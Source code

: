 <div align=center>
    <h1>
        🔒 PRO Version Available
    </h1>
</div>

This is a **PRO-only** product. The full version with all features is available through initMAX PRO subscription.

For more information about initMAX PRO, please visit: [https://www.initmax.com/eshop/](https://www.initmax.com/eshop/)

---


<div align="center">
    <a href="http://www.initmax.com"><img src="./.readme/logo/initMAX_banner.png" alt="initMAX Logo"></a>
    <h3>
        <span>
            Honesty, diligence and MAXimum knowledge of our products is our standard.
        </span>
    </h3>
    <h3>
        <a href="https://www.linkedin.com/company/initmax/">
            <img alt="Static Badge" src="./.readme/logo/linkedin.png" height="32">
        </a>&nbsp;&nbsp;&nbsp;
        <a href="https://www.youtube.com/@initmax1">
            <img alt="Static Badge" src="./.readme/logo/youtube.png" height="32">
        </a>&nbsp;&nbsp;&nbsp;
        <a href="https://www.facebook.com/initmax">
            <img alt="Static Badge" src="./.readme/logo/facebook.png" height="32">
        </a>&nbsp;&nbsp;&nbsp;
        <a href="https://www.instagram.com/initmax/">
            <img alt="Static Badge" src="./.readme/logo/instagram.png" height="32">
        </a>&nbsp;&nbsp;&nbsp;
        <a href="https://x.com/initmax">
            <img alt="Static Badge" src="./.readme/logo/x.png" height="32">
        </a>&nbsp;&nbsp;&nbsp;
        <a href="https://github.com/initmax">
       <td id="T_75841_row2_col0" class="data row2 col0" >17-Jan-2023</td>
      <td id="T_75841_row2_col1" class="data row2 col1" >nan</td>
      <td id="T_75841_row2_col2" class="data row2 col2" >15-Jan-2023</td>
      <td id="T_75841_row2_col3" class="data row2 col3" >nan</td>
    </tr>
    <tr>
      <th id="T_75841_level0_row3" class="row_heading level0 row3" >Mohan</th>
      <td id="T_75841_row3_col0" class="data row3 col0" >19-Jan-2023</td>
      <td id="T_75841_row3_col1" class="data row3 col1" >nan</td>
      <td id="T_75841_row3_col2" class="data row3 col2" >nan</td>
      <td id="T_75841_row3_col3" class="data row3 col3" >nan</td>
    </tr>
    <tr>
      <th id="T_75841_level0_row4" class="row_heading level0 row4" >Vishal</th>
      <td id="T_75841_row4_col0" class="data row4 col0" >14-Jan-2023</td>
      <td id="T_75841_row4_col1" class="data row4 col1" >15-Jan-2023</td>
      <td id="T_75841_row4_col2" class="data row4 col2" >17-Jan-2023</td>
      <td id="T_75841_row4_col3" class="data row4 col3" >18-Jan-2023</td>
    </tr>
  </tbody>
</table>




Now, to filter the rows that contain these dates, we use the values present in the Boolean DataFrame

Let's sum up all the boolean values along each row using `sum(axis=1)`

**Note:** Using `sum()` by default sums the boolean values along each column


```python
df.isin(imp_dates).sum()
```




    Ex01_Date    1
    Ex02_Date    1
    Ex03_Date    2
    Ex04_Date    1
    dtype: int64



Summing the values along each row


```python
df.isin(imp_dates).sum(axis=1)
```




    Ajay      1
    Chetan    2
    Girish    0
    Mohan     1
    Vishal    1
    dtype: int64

----------

PROBLEM DESCRIPTION
Go through the entries above and copy every line containing "logo".

RESPONSE BELOW
    <a href="http://www.initmax.com"><img src="./.readme/logo/initMAX_banner.png" alt="initMAX Logo"></a>
            <img alt="Static Badge" src="./.readme/logo/linkedin.png" height="32">
            <img alt="Static Badge" src="./.readme/logo/youtube.png" height="32">
            <img alt="Static Badge" src="./.readme/logo/facebook.png" height="32">
            <img alt="Static Badge" src="./.readme/logo/instagram.png" height="32">
            <img alt="Static Badge" src="./.readme/logo/x.png" height="32">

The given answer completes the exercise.